→ **PROBLEM DESCRIPTION**:
Only some lines are wanted. Transcribe, exactly, the lines below from the line with "là số chẵn." up to and including the line with "2. **Add filtering**: Use".

→ **SOURCE DATA**:
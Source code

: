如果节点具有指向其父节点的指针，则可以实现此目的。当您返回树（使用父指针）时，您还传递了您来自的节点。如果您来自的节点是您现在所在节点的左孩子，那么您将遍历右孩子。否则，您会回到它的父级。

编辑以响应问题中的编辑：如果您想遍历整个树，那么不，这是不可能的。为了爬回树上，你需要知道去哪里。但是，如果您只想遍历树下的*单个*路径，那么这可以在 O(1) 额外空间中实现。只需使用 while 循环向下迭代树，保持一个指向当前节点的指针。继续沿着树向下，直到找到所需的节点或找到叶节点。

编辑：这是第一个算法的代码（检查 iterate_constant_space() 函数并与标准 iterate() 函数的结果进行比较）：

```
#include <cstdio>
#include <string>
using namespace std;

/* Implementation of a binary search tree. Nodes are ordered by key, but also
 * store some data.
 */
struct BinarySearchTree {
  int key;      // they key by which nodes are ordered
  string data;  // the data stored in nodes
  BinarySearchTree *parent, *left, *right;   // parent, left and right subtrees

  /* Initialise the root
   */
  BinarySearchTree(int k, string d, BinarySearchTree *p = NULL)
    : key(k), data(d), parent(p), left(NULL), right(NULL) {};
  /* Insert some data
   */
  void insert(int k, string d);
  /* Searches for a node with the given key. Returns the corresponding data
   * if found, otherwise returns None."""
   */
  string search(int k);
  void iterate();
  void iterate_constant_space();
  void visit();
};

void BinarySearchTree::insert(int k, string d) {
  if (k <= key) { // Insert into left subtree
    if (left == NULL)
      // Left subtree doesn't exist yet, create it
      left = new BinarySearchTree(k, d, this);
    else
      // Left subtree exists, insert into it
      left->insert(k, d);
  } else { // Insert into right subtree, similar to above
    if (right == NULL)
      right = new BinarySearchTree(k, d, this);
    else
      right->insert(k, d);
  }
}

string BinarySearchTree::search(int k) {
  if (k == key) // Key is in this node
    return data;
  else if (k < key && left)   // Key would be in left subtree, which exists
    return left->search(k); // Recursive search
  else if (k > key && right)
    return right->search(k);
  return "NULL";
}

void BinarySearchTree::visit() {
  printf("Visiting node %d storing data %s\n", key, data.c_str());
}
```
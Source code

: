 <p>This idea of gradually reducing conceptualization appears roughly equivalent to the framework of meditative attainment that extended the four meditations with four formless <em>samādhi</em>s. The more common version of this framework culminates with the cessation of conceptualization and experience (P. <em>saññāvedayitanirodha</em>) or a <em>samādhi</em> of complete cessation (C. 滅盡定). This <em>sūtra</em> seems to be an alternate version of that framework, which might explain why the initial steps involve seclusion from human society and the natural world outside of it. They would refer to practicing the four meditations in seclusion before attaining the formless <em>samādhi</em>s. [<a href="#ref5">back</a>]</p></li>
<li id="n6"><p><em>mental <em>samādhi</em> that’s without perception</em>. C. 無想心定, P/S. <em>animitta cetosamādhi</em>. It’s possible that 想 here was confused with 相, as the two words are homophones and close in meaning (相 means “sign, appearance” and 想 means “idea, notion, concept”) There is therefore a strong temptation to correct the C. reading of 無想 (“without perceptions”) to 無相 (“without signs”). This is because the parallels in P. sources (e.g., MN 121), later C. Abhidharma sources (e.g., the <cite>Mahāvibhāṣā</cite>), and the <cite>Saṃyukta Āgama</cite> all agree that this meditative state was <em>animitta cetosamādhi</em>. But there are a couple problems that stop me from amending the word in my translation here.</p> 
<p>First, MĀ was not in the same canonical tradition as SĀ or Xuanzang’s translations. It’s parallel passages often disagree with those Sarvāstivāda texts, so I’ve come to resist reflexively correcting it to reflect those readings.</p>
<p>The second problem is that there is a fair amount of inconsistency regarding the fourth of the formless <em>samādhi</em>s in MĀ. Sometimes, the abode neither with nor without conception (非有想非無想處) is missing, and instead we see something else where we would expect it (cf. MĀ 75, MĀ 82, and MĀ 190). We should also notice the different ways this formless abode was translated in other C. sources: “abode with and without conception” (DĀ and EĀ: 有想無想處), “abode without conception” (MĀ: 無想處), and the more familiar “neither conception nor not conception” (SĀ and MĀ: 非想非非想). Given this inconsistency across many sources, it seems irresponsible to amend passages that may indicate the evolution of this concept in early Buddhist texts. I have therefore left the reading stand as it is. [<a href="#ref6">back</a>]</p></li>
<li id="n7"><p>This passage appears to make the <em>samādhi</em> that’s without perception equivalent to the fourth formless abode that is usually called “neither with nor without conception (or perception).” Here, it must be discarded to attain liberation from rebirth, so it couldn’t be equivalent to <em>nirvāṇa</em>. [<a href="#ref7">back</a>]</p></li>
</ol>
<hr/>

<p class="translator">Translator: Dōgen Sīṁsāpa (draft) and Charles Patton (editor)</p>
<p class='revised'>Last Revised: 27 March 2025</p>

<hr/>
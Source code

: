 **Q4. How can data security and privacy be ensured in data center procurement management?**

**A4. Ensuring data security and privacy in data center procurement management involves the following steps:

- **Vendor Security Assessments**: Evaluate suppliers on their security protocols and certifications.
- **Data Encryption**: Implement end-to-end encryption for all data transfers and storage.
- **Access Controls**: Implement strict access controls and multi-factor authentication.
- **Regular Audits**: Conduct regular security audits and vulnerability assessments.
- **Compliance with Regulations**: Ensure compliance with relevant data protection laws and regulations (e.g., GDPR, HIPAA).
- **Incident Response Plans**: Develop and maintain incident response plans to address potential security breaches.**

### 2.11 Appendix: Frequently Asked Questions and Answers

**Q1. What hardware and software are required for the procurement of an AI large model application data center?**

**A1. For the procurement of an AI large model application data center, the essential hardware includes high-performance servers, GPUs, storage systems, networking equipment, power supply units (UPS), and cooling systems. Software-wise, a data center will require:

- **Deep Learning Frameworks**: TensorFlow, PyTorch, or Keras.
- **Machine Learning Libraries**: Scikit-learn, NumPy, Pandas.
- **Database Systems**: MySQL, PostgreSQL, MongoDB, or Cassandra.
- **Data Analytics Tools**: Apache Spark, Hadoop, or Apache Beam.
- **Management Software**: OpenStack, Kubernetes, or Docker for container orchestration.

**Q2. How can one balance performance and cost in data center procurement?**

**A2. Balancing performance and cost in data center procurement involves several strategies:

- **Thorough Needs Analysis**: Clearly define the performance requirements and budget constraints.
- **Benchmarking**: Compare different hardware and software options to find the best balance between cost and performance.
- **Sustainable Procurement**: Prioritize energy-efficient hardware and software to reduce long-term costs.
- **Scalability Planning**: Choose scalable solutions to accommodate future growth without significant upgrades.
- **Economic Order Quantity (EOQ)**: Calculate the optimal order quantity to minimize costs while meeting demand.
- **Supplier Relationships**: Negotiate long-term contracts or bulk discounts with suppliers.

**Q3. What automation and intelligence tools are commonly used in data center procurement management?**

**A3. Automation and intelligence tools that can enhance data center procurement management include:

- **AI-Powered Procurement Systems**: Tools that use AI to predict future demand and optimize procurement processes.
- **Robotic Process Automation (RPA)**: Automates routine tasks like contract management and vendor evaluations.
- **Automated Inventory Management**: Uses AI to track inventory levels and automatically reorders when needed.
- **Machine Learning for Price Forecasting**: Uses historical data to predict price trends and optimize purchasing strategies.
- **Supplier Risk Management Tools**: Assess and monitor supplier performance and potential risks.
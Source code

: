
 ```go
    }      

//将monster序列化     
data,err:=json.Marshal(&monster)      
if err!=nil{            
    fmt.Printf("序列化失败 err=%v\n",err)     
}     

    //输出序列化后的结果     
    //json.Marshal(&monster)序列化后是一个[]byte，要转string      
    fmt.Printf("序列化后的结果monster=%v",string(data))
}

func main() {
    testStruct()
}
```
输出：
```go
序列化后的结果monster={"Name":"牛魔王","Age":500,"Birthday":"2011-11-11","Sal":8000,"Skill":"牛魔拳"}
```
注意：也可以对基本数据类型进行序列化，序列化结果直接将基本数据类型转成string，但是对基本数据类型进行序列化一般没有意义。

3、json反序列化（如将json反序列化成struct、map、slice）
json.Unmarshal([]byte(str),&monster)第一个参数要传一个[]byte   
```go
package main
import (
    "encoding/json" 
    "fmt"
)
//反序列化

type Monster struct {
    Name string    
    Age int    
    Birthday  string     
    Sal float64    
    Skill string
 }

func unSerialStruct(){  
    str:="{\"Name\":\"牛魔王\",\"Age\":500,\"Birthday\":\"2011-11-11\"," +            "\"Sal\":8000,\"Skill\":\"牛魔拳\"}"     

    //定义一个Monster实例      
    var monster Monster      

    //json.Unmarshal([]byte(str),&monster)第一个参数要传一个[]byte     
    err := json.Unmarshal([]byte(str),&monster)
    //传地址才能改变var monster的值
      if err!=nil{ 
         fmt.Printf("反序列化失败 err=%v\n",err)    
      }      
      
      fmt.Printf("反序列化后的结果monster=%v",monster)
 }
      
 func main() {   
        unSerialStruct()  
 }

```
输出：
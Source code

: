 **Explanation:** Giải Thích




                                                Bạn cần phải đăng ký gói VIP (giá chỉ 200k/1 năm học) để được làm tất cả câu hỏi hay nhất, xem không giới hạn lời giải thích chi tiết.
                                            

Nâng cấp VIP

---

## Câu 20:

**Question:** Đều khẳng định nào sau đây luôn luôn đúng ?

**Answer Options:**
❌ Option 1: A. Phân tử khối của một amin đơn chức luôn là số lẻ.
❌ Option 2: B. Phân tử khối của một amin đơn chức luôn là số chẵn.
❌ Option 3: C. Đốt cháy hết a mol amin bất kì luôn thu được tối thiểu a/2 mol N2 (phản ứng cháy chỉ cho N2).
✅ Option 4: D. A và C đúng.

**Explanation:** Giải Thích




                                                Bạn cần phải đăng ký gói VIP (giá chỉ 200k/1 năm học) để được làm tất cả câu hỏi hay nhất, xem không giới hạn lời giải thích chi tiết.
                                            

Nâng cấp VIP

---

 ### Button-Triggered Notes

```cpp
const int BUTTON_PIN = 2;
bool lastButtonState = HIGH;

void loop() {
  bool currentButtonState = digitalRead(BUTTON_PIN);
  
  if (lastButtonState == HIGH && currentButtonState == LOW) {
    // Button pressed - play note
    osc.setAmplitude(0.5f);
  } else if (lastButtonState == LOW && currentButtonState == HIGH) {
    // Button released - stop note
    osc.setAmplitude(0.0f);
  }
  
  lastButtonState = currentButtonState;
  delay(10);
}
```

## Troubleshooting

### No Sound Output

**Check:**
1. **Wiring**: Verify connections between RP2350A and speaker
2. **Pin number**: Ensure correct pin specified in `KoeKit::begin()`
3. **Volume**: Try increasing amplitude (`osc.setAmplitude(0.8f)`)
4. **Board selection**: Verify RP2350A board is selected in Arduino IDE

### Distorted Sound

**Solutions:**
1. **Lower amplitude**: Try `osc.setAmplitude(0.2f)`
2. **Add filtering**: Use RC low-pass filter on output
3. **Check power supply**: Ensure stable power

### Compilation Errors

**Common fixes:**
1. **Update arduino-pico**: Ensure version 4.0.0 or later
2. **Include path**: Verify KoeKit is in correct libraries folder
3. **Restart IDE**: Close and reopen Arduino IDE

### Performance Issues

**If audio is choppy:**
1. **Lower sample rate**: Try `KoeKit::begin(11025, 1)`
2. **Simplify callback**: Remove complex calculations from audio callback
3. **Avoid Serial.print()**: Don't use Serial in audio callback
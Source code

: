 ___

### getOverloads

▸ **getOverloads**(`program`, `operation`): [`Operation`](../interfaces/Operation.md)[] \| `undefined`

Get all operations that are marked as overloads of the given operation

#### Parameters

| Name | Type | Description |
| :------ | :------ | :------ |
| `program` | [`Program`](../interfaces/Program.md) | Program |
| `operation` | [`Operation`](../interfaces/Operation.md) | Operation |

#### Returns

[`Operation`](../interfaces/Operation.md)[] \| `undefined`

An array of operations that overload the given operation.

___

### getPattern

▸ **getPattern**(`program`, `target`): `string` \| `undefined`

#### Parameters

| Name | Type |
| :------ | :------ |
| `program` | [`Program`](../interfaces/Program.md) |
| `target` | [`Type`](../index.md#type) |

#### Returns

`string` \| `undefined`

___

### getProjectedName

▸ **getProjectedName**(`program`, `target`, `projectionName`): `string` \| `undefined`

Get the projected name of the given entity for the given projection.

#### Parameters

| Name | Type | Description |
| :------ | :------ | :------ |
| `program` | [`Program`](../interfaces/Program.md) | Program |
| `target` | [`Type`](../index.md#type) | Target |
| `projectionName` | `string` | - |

→ **TASK SOLUTION**:
❌ Option 2: B. Phân tử khối của một amin đơn chức luôn là số chẵn.
❌ Option 3: C. Đốt cháy hết a mol amin bất kì luôn thu được tối thiểu a/2 mol N2 (phản ứng cháy chỉ cho N2).
✅ Option 4: D. A và C đúng.

**Explanation:** Giải Thích




                                                Bạn cần phải đăng ký gói VIP (giá chỉ 200k/1 năm học) để được làm tất cả câu hỏi hay nhất, xem không giới hạn lời giải thích chi tiết.
                                            

Nâng cấp VIP

---

 ### Button-Triggered Notes

```cpp
const int BUTTON_PIN = 2;
bool lastButtonState = HIGH;

void loop() {
  bool currentButtonState = digitalRead(BUTTON_PIN);
  
  if (lastButtonState == HIGH && currentButtonState == LOW) {
    // Button pressed - play note
    osc.setAmplitude(0.5f);
  } else if (lastButtonState == LOW && currentButtonState == HIGH) {
    // Button released - stop note
    osc.setAmplitude(0.0f);
  }
  
  lastButtonState = currentButtonState;
  delay(10);
}
```

## Troubleshooting

### No Sound Output

**Check:**
1. **Wiring**: Verify connections between RP2350A and speaker
2. **Pin number**: Ensure correct pin specified in `KoeKit::begin()`
3. **Volume**: Try increasing amplitude (`osc.setAmplitude(0.8f)`)
4. **Board selection**: Verify RP2350A board is selected in Arduino IDE

### Distorted Sound

**Solutions:**
1. **Lower amplitude**: Try `osc.setAmplitude(0.2f)`
2. **Add filtering**: Use RC low-pass filter on output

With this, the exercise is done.